Your task: Below this line are records; write out exactly the lines from the one containing "#- O código" through the one containing "## Introduction", with the pictures left out.

▬▬▬▬▬▬

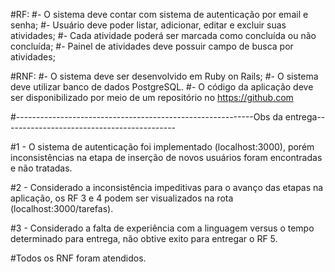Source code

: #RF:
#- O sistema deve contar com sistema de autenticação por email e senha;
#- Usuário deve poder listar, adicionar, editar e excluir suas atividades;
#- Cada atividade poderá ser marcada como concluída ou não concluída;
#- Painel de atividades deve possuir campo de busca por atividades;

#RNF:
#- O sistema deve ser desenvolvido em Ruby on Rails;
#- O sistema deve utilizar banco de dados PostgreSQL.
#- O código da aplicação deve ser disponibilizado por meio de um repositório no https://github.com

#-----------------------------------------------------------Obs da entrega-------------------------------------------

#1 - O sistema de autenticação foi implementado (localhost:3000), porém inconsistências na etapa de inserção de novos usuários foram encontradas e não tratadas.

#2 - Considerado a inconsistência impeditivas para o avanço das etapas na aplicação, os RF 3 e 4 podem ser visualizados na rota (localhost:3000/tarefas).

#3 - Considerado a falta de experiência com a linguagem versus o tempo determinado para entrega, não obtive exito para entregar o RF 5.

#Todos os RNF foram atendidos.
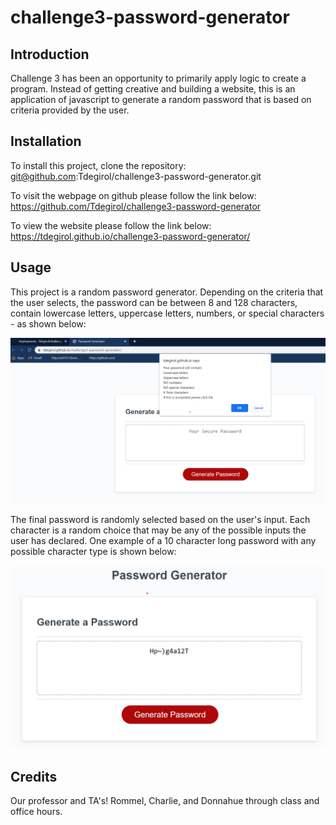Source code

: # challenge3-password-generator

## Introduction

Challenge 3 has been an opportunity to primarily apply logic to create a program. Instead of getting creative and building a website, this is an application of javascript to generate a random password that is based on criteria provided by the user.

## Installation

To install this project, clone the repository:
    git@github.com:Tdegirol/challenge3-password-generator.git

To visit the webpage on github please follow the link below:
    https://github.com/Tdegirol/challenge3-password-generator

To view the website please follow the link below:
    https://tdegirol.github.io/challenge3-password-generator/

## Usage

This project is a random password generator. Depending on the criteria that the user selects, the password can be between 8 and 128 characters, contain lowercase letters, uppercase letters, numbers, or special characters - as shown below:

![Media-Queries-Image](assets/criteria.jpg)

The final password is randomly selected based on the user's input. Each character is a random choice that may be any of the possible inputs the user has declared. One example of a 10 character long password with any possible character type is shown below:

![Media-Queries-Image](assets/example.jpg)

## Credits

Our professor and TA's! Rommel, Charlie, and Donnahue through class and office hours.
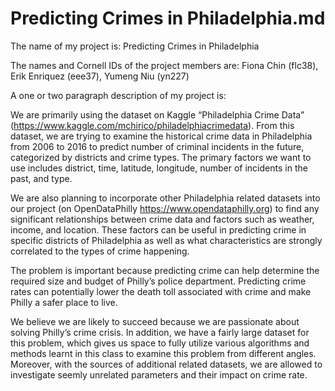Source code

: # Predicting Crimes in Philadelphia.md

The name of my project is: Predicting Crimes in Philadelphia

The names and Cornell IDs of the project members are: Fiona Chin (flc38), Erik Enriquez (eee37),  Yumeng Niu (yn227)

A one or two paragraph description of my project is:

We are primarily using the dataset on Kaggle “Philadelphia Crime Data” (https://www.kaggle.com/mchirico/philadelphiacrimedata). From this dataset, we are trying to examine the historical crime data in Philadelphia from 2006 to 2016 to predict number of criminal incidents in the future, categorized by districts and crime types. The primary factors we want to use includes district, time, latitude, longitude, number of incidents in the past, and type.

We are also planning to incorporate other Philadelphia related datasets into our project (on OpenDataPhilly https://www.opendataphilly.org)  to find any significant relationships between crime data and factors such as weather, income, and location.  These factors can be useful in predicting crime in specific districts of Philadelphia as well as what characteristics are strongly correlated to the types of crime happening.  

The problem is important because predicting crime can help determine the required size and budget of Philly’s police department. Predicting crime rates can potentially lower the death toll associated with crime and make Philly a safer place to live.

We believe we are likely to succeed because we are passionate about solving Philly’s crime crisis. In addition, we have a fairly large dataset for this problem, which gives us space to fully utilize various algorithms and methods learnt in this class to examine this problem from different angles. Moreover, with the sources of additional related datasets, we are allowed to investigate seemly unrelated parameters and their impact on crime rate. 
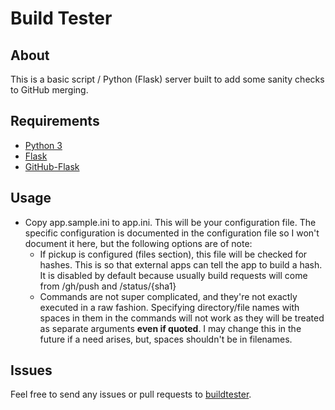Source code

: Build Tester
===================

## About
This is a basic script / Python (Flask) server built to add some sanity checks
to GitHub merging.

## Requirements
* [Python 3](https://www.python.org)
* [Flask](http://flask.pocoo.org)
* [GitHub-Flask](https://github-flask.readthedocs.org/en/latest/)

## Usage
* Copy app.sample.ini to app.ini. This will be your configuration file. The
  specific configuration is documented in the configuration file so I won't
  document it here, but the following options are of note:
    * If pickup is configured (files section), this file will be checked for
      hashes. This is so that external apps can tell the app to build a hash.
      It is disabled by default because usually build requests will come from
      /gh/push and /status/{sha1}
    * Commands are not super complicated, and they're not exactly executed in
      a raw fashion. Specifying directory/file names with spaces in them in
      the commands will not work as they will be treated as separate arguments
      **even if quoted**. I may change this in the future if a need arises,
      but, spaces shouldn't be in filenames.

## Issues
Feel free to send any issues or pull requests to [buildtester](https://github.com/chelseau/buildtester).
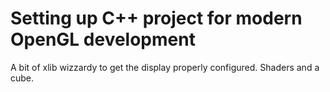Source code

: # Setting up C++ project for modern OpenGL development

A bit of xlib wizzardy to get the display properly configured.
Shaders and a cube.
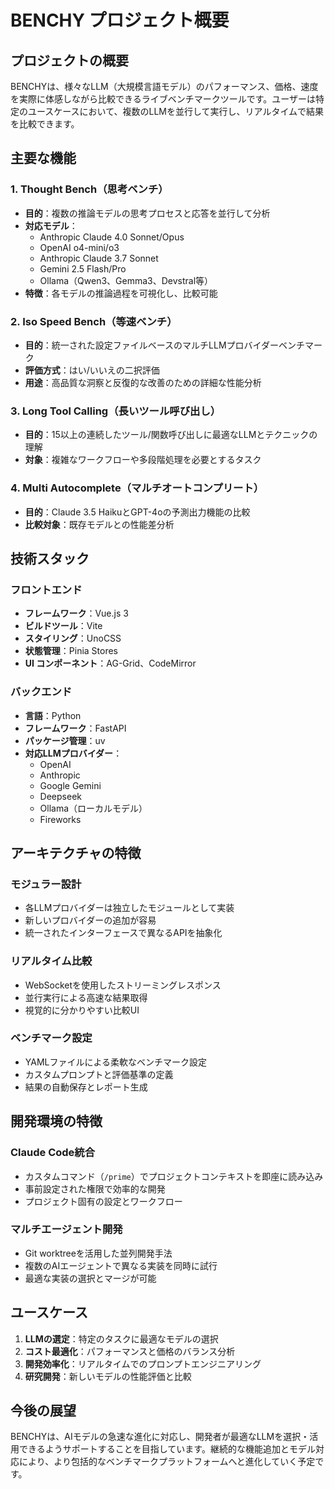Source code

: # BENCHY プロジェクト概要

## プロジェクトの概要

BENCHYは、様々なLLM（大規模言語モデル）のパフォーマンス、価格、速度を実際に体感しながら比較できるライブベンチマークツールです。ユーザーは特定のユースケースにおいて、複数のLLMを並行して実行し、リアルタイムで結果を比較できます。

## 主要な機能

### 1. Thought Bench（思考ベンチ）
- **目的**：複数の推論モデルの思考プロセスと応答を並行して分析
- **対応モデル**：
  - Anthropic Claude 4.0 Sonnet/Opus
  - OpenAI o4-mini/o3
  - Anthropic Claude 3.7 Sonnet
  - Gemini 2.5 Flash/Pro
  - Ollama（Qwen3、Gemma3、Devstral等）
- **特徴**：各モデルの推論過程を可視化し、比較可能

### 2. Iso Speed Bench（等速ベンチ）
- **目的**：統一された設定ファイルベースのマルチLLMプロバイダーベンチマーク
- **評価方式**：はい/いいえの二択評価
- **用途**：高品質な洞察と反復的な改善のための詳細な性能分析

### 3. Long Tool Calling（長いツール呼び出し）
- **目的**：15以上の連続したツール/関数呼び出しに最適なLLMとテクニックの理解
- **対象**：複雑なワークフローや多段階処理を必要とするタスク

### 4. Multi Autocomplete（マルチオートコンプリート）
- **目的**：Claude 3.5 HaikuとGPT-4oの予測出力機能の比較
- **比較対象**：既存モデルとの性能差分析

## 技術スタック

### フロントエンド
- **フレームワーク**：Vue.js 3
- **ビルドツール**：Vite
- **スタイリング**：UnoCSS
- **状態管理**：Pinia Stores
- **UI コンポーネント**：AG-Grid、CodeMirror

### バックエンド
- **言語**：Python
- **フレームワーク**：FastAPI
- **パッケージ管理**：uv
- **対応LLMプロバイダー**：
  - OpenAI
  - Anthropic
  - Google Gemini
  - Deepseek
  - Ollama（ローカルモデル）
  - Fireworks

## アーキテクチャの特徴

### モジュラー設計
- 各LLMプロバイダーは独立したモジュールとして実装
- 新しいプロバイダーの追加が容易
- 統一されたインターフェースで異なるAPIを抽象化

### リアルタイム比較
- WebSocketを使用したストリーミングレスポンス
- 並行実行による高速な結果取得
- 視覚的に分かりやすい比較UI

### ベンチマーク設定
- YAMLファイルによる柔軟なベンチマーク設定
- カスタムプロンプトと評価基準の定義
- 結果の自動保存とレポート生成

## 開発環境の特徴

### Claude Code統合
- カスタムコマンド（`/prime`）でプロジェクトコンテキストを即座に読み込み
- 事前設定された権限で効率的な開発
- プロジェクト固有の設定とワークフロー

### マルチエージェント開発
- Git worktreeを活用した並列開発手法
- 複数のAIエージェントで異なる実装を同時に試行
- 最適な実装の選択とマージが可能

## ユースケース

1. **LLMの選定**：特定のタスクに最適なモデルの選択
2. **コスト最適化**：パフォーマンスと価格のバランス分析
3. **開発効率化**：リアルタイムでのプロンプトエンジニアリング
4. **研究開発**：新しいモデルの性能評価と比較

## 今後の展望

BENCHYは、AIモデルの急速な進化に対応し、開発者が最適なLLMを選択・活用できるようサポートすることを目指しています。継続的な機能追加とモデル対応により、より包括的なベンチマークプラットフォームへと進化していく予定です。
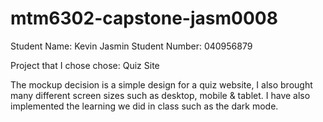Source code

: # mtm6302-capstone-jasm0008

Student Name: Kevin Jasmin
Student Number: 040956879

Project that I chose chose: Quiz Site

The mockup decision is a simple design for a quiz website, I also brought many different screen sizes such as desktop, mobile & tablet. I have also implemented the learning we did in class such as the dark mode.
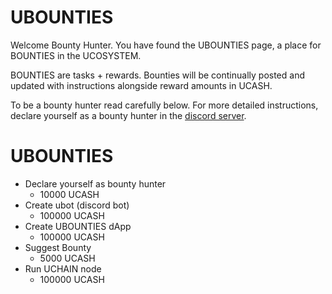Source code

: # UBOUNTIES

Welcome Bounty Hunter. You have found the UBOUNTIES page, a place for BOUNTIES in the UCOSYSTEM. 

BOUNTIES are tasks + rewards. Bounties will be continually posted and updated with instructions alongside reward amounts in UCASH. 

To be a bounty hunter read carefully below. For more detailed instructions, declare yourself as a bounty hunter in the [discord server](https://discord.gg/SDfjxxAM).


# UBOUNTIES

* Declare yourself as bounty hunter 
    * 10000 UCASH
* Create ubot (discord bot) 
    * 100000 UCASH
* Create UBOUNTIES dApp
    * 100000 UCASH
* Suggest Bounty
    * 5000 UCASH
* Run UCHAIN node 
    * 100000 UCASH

▬▬▬▬▬▬

Reply:
#- O código da aplicação deve ser disponibilizado por meio de um repositório no https://github.com

#-----------------------------------------------------------Obs da entrega-------------------------------------------

#1 - O sistema de autenticação foi implementado (localhost:3000), porém inconsistências na etapa de inserção de novos usuários foram encontradas e não tratadas.

#2 - Considerado a inconsistência impeditivas para o avanço das etapas na aplicação, os RF 3 e 4 podem ser visualizados na rota (localhost:3000/tarefas).

#3 - Considerado a falta de experiência com a linguagem versus o tempo determinado para entrega, não obtive exito para entregar o RF 5.

#Todos os RNF foram atendidos.
Source code

: # challenge3-password-generator

## Introduction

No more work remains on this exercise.